TadaoYamaokaの日記

山岡忠夫Homeで公開しているプログラムの開発ネタを中心に書いていきます。

PythonでAlphaZero Shogiを実装する その4

迫田さんのブログで、AlphaZeroは自己対局時にノードを再利用しているという根拠のリンクが貼られていて、確認したことろ確かにDeepMindの中の人がノードを再利用していると答えていました。
Accelerating Self-Play Learning in Goを読んだ - 水たまり

Alphazero news - Page 22 - TalkChess.com

[Q] Normally, an MCTS search would do "tree reuse" from move to move, carrying forward the subtree that was actually chosen. But during the training, there is noise added to the root. If one does tree reuse, the effect of the noise is lessened. Leela Chess Zero decided to disable tree reuse because of that. Leela Zero has kept it enabled.

[A] It is enabled at all times unless we are testing something specific that will be affected by it. We introduce diversity in two ways - dirichlet noise and visit count sampling.
Dirichlet noise is used to modify prior at the root node before each search (if it's enabled). So if a subtree is reused, when the next search starts it will be added to the node that is now the root node.
Visit count sampling isn't really affected.

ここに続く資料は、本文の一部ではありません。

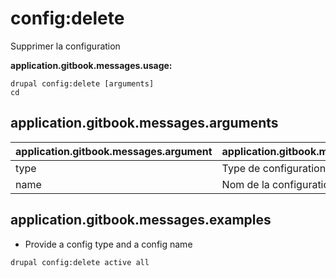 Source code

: # config:delete
Supprimer la configuration

**application.gitbook.messages.usage:**
```
drupal config:delete [arguments]
cd
```

## application.gitbook.messages.arguments
application.gitbook.messages.argument | application.gitbook.messages.details
---------|-------------
type | Type de configuration.
name | Nom de la configuration

## application.gitbook.messages.examples
* Provide a config type and a config name
```
drupal config:delete active all
```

AlphaZeroの論文ではノードの再利用については触れられていなかったため、dlshogiの自己対局を実装する時にどちらにするか悩みました。
dlshogiでは、相手の探索の結果が、自分の探索の結果に影響してしまうため、勝率にも影響がでそうなので、ノードの再利用は行わないようにしました。
しかし、AlphaZeroでは再利用を行っていたようです。

質問には再利用するとディリクレノイズの影響が少なからずあると書かれていますが、回答では、ノイズはルートノードのみに加わるので次の手番には持ち越されることはないとあります。
確かにその通りで、再利用の影響があるとすると木のバランスが先手、後手で非対称になることくらいです。
それも、影響がでるのは初めの数手で、後の方になると双方が再利用するノード数も同じくらいになるので、影響はなさそうです。
30手までは局面のバリエーションを増やすために訪問数に応じた分布で選択しているので、木のバランスも気にする必要はありません。

そう考えると再利用する方が、探索の精度が上がるため、正解な気がしてきました。

Leela Chess Zeroは再利用なしで、Leela Zeroは再利用しているようです。

dlshogi-zeroも、再利用するように修正しました。
ノードを再利用する · TadaoYamaoka/dlshogi-zero@2f1d2a6 · GitHub


dlshogiの方は、世界コンピュータ選手権が終わったら修正することにします。